The Ninth Circuit has issued an amended opinion in Vega-Anguiano v. Barr. The decision prohibits the reinstatement of a removal order that was no longer lawful at the time of its execution. In the instant case, the petitioner was convicted in 1991 of possession of a controlled substance. He was ordered removed in 1998, but he received an expungement in 1999, which eliminated the conviction under the Federal First Offenders Act. He was physically deported in 2008. He returned, and ICE sought to reinstate the 1998 order. The Ninth Circuit found that because the removal order was no longer lawful in 2008 when it was executed, the petitioner suffered a gross miscarriage of justice, prohibiting the reinstatement of the order.

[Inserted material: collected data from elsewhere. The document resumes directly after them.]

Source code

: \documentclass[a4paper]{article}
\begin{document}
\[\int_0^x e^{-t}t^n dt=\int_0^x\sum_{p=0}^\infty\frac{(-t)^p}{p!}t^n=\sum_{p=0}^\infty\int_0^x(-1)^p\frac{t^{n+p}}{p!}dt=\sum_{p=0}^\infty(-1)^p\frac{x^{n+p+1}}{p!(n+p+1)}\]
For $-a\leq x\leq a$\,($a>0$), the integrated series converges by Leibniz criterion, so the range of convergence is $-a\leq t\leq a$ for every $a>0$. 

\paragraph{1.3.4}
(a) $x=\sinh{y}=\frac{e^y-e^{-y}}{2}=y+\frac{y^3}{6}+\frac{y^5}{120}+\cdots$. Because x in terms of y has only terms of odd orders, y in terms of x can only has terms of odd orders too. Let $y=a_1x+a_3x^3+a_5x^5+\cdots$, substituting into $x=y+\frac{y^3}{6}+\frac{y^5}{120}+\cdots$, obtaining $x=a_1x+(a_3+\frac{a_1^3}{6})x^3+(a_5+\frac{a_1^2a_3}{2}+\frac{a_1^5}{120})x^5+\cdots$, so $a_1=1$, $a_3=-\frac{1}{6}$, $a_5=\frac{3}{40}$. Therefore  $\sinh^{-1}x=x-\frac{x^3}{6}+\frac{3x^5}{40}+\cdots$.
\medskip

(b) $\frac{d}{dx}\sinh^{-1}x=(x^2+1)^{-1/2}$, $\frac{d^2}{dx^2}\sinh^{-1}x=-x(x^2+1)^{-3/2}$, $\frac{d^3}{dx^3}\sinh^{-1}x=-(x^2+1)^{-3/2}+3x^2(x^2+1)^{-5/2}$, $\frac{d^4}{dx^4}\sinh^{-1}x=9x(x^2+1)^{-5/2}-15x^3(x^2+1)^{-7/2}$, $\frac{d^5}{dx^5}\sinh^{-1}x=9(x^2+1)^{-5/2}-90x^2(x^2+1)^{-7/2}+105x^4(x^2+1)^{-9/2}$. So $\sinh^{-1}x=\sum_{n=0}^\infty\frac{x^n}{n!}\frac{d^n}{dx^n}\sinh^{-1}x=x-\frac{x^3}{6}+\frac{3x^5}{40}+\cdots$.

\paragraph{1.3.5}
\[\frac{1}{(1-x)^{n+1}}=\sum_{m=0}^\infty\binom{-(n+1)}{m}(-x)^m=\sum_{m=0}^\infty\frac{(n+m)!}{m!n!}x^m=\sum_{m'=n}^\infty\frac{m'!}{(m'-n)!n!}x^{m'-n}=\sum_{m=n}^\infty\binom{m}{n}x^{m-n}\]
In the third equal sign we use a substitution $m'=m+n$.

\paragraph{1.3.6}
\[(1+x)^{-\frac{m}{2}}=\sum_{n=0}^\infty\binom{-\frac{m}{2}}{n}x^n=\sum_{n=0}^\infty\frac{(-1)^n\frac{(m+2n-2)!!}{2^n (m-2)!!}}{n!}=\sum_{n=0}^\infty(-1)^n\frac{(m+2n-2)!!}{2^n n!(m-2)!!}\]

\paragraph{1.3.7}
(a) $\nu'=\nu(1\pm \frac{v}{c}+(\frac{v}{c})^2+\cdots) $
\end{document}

“Collateral attack is largely reserved for cases in which the removal order could not have withstood judicial scrutiny under the law in effect at the time of either its issuance or its execution.” “Vega-Anguiano [] had his conviction expunged prior to—indeed, many years prior to—the execution of his removal order in 2008. As we noted above, and as the government has conceded, the expungement eliminated the legal basis for his removal order because Vega-Anguiano met the requirements of the Federal First Offender Act. Thus, by the time of Vega-Anguiano’s removal in 2008, his removal order lacked a valid legal basis.” In addition, the Court determined that “there is no diligence requirement that limits the time during which a collateral attack on that deportation or removal order may be made based on a showing of gross miscarriage of justice.”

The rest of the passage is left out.